Hi Terry: I have not had direct experience with this, but am familiar with a few cases in my groups that have experienced very challenging situations, and its upon those that these precautions are based. It is not prescriptive, nor binding, and is solely intended to help a person ensure they limit potential risk.
I’m very sorry to hear of your own direct experience. In my case, I’ve only heard of this in quite rare situations — but as with anything, rare in no way means unheard of. Regardless, one must be both constantly vigilant and as prepared as possible.
Strength to you. Timothy Hudson
Dealing with similar situation. Does your husband remember the “episodes & the conversation during the episode?”
After the fact?
Is there anyway I can email or print this article? I would like to share with others.
Hi Sandra — You are welcome to share any and all of these articles for the purpose of educating or helping anyone with LBD — but I appreciate you keeping the source clear, so they are not misattributed (and in case anyone has questions, I will answer them personally, as I am here).
> Strength to you! Timothy Hudson
My husband just had a psychotic break and it was very scary and unexpected.
He was diagnosed with LBD with Parkinson’s disease 2 years ago.
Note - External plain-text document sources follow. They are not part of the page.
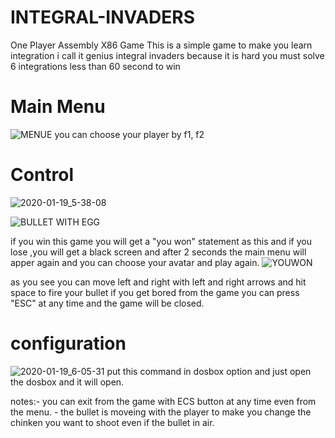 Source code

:# INTEGRAL-INVADERS
One Player Assembly X86 Game 
This is a simple game to make you learn integration i call it genius integral invaders
because it is hard you must solve 6 integrations less than 60 second to win 

# Main Menu
![MENUE](https://user-images.githubusercontent.com/42709288/72674557-df039400-3a80-11ea-8cf5-9cf483ae68d0.png)
you can choose your player by f1, f2

# Control
![2020-01-19_5-38-08](https://user-images.githubusercontent.com/42709288/72674570-183c0400-3a81-11ea-8cf2-ca4d5a731402.png)

![BULLET WITH EGG](https://user-images.githubusercontent.com/42709288/72674682-1b83bf80-3a82-11ea-8d1d-02509cfdf571.png)

if you win this game you will get a "you won" statement as this and if you lose ,you will get a black screen and after 2 seconds
the main menu will apper again and you can choose your avatar and play again. 
![YOUWON](https://user-images.githubusercontent.com/42709288/72674615-5e916300-3a81-11ea-88ff-34176bdce712.png)

as you see you can move left and right with left and right arrows and hit space to fire your bullet if you get bored from the game you can
press "ESC" at any time and the game will be closed.

# configuration 
![2020-01-19_6-05-31](https://user-images.githubusercontent.com/42709288/72674652-c34cbd80-3a81-11ea-8b3e-29b6d6cec5bd.png)
put this command in dosbox option and just open the dosbox and it will open.

notes:- you can exit from the game with ECS button at any time even from the menu.
      - the bullet is moveing with the player to make you change the chinken you want to shoot even if the bullet in air.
However, he has had it for several years, I’m sure.
He was stable and unimpressive at Christmas, and two weeks later he couldn’t sleep, had poor appetite, poor cognitive skills, and was hallucinating with delusions 24/7. He got out of house to chase his demons five times, and was barefoot in the snow on one occasion. Agitated and restless. Falling frequently.
Neurologist wanted to put him in Geriatric Psych but no beds available. Said take him home and try to muddle thru until they can get him bed.
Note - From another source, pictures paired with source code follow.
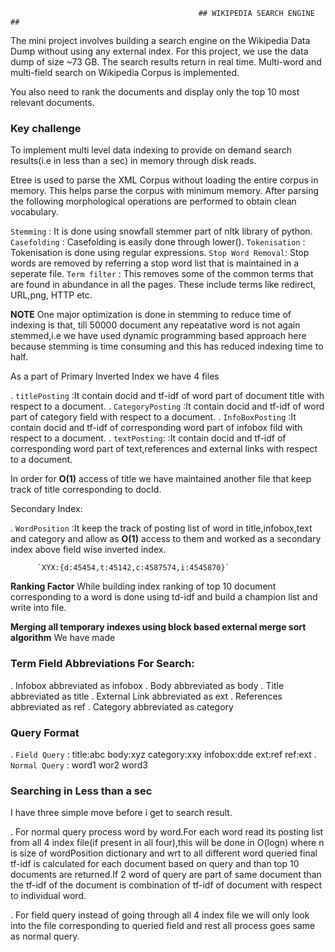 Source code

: 							                  ## WIKIPEDIA SEARCH ENGINE ##



The mini project involves building a search engine on the Wikipedia Data Dump without using any external index. For this project, we use the data dump of size ~73 GB. The search results return in real time. Multi-word and multi-field search on Wikipedia Corpus is implemented.

You also need to rank the documents and display only the top 10 most relevant documents.

### Key challenge

To implement multi level data indexing to provide on demand search results(i.e in less than a sec) in memory through disk reads.


Etree is used to parse the XML Corpus without loading the entire corpus in memory. This helps parse the corpus with minimum memory. After parsing the following morphological operations are performed to obtain clean vocabulary.

`Stemming`    	   : It is done using snowfall stemmer part of nltk library of python.
`Casefolding` 	   : Casefolding is easily done through lower().
`Tokenisation`	   : Tokenisation is done using regular expressions.
`Stop Word Removal`: Stop words are removed by referring a stop word list that is maintained in a seperate file.
`Term filter`      : This removes some of the common terms that are found in abundance in all the pages. These include terms like redirect, 			     URL,png, HTTP etc.


**NOTE** One major optimization is done in stemming to reduce time of indexing is that, till 50000 document any repeatative word is not again stemmed,i.e we have used dynamic programming based approach here because stemming is time consuming and this has reduced indexing time to half.


As a part of Primary Inverted Index we have 4 files

. `titlePosting`    :It contain docid and tf-idf of word part of document title with respect to a document.
. `CategoryPosting` :It contain docid and tf-idf of word part of category field with respect to a document.
. `InfoBoxPosting`  :It contain docid and tf-idf of corresponding word part of infobox fild with respect to a document.
. `textPosting`:    :It contain docid and tf-idf of corresponding word part of text,references and external links with respect to a document.

In order for **O(1)** access of title we have maintained another file that keep track of title corresponding to docId.

Secondary Index:

. `WordPosition`    :It keep the track of posting list of word in title,infobox,text and category and allow as **O(1)** access to them and 			   worked as a secondary index above field wise inverted index.

		  `XYX:{d:45454,t:45142,c:4587574,i:4545870}`

**Ranking Factor**
While building index ranking of top 10 document corresponding to a word is done using td-idf and build a champion list and write into file.

**Merging all temporary indexes using block based external merge sort algorithm**
We have made 

### Term Field Abbreviations For Search: ###

. Infobox abbreviated as infobox
. Body abbreviated as body
. Title abbreviated as title
. External Link abbreviated as ext 
. References abbreviated as ref 
. Category abbreviated as category

### Query Format ###

. `Field Query`  : title:abc body:xyz category:xxy infobox:dde ext:ref ref:ext
. `Normal Query` : word1 wor2 word3

### Searching in Less than a sec ###

I have three simple move before i get to search result.

. For normal query process word by word.For each word read its posting list from all 4 index file(if present in all four),this will be done in O(logn) where n is size of wordPosition dictionary and wrt to all different word queried final tf-idf is calculated for each document based on query and than top 10 documents are returned.If 2 word of query are part of same document than the tf-idf of the document is combination of tf-idf of document with respect to individual word.

. For field query instead of going through all 4 index file we will only look into the file corresponding to queried field and rest all process goes same as normal query.














 

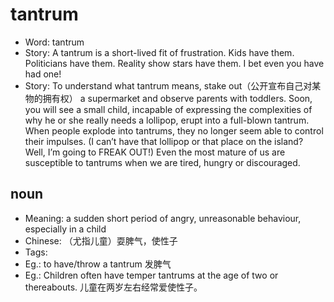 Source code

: # tantrum

- Word: tantrum
- Story: A tantrum is a short-lived fit of frustration. Kids have them. Politicians have them. Reality show stars have them. I bet even you have had one!
- Story: To understand what tantrum means, stake out（公开宣布自己对某物的拥有权） a supermarket and observe parents with toddlers. Soon, you will see a small child, incapable of expressing the complexities of why he or she really needs a lollipop, erupt into a full-blown tantrum. When people explode into tantrums, they no longer seem able to control their impulses. (I can’t have that lollipop or that place on the island? Well, I’m going to FREAK OUT!) Even the most mature of us are susceptible to tantrums when we are tired, hungry or discouraged.

## noun

- Meaning: a sudden short period of angry, unreasonable behaviour, especially in a child
- Chinese: （尤指儿童）耍脾气，使性子
- Tags: 
- Eg.: to have/throw a tantrum 发脾气
- Eg.: Children often have temper tantrums at the age of two or thereabouts. 儿童在两岁左右经常爱使性子。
Next day he fell and hurt his leg. I was concerned it might be broken (hurt to put weight on it), and with friends and lots of help, took him to ER. He was admitted, and finally got some help.
After five days he was transferred to care facility. Now he has no hallucinations, or delusions, is walking with a walker, eating and sleeping, and you might wonder why he is there.
But I am so relieved for my safety and his. What a dramatic flip of symptoms!
Very sorry for the unexpected psychotic episode, Connie. Sounds to me like you did absolutely everything right on a very difficult situation. Very happy he was admitted and has made such a dramatic improvement. You need a rest to recover, yourself. I hope you can get one now, on this relative period of calm.
And here’s hoping that despite the wild fluctuations many people, including your husband, experience with LBD, that this is not repeated.
Strength to you! Timothy Hudson
What do you do with people you suspect have LBD- many of the symptoms- but are in total denial and won’t see a doctor to get a diagnosis? That describes my mother.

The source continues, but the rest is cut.